YOUR INSTRUCTIONS -
When a line in the entries below contains "Blue", tally it; give the tally with nothing added.

[Stored items from a collection]

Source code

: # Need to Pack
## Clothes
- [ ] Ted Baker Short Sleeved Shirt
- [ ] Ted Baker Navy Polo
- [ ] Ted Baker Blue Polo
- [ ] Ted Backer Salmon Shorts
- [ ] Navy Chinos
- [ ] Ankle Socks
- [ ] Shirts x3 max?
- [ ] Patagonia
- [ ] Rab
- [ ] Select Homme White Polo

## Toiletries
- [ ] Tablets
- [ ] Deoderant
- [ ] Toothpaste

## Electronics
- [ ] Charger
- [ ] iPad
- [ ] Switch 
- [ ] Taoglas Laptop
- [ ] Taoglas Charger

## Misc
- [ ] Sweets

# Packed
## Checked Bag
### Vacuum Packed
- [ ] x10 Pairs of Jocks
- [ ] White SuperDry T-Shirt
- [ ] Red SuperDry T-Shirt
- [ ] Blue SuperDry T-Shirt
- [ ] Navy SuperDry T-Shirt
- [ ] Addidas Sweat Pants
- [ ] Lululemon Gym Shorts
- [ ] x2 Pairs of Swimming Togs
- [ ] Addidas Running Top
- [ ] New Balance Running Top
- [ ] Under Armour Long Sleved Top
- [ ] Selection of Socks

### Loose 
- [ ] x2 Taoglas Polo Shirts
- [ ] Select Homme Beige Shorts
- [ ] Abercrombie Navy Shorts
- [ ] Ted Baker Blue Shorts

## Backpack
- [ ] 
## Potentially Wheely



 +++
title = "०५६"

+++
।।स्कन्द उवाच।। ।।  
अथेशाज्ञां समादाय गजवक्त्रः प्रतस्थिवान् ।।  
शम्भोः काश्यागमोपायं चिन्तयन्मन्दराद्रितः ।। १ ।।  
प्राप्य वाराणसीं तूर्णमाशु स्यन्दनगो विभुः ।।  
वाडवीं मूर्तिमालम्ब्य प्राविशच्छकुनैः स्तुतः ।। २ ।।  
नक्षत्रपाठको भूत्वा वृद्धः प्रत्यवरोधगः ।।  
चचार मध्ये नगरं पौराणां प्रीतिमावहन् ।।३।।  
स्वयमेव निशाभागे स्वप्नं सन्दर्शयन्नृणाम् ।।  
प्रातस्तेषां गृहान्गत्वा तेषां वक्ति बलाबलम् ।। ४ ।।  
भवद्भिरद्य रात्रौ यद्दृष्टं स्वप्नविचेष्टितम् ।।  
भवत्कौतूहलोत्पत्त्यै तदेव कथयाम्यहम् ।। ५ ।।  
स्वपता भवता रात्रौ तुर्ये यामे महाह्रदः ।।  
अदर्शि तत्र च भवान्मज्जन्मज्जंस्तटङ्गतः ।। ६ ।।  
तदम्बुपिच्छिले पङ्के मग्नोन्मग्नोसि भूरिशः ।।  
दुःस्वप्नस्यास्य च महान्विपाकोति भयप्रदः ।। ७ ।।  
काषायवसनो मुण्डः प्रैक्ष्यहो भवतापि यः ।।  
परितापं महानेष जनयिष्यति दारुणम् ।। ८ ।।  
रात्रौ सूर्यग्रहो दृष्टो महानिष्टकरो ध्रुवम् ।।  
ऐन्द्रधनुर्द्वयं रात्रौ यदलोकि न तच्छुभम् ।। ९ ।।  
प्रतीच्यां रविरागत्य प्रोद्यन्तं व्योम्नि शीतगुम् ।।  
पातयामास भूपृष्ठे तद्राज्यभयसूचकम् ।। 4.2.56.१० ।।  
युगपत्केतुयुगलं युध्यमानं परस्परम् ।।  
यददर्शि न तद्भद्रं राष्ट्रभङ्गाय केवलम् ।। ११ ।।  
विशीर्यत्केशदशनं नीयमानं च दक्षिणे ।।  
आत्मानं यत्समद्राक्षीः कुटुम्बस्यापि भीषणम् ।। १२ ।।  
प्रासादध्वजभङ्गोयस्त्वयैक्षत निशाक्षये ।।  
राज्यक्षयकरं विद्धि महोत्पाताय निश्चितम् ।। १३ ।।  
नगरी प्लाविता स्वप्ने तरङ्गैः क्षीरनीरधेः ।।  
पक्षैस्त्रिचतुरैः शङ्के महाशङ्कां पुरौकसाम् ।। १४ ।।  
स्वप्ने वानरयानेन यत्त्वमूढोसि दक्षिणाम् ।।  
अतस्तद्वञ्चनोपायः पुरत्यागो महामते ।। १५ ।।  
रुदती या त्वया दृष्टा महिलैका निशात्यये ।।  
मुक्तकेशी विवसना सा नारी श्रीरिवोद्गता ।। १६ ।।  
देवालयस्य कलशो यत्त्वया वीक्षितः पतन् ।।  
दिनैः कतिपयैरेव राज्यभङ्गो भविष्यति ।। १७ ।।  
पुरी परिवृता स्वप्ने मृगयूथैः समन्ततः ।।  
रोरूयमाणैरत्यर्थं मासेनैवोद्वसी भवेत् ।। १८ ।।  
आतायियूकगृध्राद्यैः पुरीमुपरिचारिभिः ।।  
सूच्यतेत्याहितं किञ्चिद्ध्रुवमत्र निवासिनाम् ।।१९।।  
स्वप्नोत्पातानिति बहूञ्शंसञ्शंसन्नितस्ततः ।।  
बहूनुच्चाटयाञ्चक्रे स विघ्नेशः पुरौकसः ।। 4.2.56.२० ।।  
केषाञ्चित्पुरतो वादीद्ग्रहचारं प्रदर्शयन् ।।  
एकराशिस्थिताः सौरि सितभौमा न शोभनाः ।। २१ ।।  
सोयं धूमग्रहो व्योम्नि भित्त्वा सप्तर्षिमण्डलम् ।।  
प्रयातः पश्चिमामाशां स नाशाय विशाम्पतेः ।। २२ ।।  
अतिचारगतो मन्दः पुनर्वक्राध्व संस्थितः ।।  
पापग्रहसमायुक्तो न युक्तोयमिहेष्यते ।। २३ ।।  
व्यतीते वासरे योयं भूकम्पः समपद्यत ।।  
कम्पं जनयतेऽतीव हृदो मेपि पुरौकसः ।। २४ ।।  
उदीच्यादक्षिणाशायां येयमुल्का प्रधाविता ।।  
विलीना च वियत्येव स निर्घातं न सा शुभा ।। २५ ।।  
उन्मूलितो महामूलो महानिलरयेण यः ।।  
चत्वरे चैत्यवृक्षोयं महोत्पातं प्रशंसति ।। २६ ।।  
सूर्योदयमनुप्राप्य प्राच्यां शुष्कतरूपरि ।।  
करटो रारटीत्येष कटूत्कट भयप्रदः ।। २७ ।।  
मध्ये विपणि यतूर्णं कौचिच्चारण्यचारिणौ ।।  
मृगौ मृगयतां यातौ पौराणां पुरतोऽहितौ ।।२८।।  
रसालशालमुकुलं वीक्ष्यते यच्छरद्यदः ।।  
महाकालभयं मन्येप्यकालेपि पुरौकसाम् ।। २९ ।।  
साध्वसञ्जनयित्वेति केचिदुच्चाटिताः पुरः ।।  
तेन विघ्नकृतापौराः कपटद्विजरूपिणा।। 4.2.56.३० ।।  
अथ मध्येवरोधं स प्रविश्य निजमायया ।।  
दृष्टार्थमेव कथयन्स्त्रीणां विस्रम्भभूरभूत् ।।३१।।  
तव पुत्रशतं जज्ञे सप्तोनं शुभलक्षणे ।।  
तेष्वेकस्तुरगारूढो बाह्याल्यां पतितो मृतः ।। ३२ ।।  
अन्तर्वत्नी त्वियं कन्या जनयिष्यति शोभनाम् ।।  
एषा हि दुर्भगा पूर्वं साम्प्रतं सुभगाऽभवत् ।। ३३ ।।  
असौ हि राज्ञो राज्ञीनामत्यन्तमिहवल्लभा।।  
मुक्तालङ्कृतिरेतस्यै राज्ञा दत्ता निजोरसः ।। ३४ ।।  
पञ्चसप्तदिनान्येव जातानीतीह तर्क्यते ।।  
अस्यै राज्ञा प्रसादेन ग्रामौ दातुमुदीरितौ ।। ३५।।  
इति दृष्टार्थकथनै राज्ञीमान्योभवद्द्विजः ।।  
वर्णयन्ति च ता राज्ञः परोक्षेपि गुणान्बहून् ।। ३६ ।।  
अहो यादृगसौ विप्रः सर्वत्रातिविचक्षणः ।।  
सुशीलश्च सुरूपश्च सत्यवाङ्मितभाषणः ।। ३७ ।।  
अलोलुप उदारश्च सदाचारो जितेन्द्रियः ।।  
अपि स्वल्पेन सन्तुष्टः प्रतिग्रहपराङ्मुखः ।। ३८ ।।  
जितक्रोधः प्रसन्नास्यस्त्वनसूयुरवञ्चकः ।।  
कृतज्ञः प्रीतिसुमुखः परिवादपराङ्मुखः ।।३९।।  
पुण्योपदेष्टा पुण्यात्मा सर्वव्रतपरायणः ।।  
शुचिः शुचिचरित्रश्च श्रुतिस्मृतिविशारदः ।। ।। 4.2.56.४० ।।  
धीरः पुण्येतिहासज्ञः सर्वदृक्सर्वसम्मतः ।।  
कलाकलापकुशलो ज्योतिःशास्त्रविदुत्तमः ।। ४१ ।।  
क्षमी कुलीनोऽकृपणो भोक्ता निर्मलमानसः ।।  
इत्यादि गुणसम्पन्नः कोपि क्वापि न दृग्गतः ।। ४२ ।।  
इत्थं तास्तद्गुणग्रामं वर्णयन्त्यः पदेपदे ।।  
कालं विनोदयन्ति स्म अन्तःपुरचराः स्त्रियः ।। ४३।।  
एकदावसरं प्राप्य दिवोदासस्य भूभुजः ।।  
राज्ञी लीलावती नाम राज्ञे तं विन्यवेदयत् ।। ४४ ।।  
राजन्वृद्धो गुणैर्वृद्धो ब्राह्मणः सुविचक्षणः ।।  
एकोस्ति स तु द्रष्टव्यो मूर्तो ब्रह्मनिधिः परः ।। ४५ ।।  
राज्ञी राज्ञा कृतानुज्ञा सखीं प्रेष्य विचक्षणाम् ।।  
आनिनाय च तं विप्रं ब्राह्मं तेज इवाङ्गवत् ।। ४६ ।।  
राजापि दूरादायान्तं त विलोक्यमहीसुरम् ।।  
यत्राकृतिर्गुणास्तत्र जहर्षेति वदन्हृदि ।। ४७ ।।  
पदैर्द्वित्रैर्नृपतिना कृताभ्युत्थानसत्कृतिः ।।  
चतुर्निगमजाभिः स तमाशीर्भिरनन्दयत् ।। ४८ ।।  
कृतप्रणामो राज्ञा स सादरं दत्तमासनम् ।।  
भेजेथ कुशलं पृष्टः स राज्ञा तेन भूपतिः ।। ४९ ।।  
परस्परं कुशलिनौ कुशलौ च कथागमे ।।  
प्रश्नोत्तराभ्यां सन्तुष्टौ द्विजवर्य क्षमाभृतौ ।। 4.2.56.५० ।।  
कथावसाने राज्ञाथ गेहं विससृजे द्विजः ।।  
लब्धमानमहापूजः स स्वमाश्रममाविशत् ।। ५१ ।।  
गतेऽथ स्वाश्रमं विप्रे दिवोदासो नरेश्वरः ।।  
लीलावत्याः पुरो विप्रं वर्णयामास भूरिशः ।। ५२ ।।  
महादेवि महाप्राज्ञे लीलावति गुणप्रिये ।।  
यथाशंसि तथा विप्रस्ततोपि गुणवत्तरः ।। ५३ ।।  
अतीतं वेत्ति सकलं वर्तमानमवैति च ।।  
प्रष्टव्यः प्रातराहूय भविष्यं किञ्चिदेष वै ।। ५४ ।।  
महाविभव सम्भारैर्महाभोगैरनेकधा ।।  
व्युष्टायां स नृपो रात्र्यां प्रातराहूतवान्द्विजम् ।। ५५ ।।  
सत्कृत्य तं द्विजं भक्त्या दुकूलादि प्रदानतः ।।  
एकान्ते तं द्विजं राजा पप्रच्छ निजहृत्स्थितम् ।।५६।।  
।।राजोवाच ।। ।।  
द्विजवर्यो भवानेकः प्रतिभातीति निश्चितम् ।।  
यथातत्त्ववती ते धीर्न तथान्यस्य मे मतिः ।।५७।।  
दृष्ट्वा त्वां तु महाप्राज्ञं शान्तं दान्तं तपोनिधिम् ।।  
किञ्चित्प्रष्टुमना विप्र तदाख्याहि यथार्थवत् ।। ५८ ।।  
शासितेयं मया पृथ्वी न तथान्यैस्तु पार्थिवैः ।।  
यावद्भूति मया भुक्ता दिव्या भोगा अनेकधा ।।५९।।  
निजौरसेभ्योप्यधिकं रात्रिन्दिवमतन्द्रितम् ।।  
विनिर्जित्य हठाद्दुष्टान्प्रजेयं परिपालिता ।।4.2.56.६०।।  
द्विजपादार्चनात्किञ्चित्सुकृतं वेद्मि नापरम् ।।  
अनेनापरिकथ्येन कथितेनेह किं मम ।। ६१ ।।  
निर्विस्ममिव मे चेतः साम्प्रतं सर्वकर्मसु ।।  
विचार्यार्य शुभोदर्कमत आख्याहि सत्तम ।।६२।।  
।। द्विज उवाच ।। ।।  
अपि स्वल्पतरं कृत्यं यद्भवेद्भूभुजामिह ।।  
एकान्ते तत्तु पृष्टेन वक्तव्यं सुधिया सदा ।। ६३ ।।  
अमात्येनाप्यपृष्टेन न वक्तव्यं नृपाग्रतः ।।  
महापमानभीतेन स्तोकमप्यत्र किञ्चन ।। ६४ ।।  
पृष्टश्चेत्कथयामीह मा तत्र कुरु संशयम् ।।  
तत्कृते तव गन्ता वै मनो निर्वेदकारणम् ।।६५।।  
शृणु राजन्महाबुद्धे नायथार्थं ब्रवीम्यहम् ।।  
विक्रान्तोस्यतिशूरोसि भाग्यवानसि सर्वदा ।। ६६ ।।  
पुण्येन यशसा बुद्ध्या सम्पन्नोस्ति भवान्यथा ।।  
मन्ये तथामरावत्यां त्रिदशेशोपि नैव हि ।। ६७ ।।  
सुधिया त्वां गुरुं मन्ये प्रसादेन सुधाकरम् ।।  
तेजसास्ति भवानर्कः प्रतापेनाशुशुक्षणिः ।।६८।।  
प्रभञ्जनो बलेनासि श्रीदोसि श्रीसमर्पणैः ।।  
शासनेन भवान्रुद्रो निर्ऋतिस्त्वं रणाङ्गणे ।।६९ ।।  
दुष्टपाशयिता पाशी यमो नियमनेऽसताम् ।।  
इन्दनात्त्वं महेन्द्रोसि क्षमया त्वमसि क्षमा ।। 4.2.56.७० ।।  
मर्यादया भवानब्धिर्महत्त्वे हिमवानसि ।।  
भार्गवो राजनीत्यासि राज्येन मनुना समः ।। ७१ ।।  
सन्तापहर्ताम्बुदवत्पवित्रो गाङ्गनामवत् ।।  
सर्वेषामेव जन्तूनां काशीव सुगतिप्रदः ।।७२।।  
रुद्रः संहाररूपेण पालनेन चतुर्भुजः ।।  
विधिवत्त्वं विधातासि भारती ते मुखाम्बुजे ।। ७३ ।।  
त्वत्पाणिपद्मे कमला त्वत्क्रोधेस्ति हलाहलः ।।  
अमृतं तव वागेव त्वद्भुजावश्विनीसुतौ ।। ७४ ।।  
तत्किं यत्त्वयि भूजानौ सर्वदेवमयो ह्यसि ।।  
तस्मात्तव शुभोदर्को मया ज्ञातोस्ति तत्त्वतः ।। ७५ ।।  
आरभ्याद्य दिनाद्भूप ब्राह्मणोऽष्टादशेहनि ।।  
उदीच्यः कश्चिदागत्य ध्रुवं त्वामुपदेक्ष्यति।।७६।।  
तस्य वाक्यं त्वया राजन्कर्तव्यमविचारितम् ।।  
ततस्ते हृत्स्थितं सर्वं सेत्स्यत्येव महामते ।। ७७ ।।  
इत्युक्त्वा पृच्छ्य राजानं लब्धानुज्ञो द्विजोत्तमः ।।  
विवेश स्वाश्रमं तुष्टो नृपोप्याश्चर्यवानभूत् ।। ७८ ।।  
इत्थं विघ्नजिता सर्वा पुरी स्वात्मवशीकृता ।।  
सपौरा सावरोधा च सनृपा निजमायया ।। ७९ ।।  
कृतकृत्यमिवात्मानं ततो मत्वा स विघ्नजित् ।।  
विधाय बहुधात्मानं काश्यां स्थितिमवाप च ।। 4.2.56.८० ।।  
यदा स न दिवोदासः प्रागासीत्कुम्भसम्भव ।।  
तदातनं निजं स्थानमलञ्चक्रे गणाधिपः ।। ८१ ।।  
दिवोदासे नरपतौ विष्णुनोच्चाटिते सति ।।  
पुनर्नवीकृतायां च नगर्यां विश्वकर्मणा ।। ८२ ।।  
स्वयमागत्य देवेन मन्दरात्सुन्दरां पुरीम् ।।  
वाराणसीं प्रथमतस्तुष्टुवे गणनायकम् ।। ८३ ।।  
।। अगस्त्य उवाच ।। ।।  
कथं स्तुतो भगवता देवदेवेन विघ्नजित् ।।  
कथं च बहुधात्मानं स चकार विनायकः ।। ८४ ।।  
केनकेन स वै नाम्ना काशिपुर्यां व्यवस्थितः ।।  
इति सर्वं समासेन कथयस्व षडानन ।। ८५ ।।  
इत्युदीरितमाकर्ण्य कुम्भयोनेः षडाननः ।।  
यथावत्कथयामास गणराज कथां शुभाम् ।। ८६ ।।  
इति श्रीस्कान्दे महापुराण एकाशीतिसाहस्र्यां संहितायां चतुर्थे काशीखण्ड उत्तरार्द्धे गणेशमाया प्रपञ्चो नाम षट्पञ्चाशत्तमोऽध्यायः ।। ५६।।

SOLUTION BELOW -
3